Records from a data source
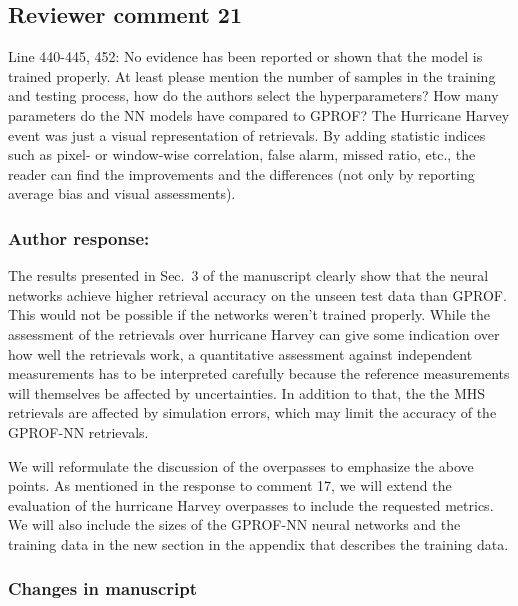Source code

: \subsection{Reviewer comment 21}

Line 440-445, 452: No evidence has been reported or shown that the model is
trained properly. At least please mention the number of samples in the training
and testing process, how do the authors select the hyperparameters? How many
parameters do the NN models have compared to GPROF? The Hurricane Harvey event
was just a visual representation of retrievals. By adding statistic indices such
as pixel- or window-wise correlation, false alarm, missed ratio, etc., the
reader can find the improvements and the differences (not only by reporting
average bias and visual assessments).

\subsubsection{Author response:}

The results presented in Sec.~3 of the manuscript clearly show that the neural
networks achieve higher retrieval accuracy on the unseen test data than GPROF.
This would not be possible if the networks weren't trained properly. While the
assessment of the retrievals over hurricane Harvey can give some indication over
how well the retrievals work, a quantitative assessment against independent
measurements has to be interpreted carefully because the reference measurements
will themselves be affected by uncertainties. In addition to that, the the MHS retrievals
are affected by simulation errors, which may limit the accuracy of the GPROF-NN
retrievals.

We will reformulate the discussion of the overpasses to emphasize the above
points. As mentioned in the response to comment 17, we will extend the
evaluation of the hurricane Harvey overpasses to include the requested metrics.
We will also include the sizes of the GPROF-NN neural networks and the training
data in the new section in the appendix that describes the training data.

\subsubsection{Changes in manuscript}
* * *
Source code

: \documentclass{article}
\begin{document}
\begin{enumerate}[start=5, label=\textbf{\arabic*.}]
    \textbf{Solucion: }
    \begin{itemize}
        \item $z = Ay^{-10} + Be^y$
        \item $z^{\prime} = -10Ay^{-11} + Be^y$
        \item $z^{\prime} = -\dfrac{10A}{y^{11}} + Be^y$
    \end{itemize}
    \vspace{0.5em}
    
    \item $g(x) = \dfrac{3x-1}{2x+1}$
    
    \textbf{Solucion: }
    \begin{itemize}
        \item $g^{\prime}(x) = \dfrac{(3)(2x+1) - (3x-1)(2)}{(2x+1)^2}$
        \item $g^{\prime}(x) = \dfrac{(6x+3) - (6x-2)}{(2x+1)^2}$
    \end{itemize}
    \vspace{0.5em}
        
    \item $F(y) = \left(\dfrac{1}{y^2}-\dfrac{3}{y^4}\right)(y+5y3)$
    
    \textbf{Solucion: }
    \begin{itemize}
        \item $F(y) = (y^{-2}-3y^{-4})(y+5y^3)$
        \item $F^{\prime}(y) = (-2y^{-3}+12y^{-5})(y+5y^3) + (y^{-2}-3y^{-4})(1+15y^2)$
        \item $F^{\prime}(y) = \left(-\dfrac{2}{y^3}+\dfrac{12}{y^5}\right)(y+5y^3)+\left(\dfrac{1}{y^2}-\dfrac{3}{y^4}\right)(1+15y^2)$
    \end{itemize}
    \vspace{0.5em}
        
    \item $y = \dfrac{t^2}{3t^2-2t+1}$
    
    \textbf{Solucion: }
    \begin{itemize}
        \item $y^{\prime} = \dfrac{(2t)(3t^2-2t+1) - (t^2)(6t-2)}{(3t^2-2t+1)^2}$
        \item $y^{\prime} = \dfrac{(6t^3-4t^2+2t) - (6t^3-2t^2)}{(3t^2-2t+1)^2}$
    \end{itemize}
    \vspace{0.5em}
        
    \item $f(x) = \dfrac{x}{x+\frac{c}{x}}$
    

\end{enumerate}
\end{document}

To do >> Search the records above for the string "overpasses" and copy each line that holds it.

Problem solution >>
We will reformulate the discussion of the overpasses to emphasize the above
evaluation of the hurricane Harvey overpasses to include the requested metrics.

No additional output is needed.